# Exercise
When the string "加速table渲染" occurs in a line of the listing below, return that line.

# Exercise data

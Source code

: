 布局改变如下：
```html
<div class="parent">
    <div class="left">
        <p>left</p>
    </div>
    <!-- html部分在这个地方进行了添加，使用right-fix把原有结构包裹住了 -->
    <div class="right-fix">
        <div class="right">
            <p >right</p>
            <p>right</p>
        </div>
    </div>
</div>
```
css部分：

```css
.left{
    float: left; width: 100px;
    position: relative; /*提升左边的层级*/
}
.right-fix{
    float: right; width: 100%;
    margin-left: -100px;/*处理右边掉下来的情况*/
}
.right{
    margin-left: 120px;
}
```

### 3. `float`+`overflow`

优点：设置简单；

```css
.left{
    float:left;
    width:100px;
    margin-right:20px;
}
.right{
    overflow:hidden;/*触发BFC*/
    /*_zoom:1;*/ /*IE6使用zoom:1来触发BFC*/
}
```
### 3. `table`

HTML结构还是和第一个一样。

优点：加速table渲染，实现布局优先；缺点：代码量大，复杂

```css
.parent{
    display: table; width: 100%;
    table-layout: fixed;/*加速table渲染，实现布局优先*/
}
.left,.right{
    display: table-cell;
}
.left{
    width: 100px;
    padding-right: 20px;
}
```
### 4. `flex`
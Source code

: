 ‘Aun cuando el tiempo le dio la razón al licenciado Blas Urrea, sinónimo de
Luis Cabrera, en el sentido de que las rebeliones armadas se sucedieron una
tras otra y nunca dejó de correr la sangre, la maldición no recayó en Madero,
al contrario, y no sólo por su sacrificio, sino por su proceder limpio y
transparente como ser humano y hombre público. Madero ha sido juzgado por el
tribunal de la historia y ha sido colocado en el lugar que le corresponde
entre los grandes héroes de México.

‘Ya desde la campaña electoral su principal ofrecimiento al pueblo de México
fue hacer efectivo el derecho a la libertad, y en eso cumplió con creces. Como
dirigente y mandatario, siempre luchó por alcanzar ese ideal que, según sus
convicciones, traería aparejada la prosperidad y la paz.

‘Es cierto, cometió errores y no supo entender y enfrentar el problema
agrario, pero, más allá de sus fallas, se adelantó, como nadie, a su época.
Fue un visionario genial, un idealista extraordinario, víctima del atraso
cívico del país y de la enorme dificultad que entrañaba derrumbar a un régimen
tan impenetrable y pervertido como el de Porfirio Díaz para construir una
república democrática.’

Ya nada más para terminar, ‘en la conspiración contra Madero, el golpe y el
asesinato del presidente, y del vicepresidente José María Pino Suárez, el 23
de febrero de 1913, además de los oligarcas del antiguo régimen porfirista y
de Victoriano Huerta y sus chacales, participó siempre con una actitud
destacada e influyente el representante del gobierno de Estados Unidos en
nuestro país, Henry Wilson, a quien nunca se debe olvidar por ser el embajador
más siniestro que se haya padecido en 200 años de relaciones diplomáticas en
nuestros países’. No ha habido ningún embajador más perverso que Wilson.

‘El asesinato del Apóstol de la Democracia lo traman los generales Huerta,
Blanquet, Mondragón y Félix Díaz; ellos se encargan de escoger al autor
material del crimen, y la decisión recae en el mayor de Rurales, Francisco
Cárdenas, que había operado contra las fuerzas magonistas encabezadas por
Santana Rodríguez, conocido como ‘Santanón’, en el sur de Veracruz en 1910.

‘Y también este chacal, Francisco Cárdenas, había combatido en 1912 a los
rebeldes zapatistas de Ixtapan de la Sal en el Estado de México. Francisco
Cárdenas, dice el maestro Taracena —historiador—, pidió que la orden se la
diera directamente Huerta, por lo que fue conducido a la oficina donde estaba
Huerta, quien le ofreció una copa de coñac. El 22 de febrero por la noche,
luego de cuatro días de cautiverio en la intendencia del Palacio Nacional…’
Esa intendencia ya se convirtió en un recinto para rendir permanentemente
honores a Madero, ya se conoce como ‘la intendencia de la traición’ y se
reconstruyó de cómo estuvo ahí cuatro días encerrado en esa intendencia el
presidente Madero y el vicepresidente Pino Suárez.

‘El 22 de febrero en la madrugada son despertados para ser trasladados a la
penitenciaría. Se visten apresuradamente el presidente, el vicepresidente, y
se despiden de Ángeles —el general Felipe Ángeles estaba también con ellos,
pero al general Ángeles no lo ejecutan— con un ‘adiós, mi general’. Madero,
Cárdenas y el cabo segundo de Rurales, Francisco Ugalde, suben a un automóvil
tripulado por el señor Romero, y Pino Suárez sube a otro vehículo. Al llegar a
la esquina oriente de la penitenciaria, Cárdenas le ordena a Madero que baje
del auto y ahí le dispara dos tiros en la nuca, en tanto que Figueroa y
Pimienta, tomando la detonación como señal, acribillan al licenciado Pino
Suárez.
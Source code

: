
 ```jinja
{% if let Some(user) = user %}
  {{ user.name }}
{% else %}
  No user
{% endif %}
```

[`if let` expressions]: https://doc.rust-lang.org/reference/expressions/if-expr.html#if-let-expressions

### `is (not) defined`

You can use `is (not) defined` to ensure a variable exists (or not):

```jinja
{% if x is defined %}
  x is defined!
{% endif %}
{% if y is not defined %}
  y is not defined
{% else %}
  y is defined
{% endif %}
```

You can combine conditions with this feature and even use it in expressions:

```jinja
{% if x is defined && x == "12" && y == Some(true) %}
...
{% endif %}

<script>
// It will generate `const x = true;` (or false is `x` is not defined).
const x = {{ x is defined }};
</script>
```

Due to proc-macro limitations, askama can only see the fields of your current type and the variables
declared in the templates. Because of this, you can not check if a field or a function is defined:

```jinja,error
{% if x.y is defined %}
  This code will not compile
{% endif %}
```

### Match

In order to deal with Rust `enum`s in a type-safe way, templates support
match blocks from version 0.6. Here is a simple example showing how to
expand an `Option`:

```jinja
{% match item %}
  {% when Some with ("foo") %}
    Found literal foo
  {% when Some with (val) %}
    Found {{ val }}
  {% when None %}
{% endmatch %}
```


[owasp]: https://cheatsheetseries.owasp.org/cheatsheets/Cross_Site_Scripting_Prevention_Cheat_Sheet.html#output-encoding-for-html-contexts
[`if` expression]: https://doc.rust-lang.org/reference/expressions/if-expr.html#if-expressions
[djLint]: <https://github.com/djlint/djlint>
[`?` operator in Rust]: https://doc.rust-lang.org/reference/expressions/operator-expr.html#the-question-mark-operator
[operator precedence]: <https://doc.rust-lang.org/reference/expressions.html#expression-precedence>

# Answer to this problem
优点：加速table渲染，实现布局优先；缺点：代码量大，复杂
    table-layout: fixed;/*加速table渲染，实现布局优先*/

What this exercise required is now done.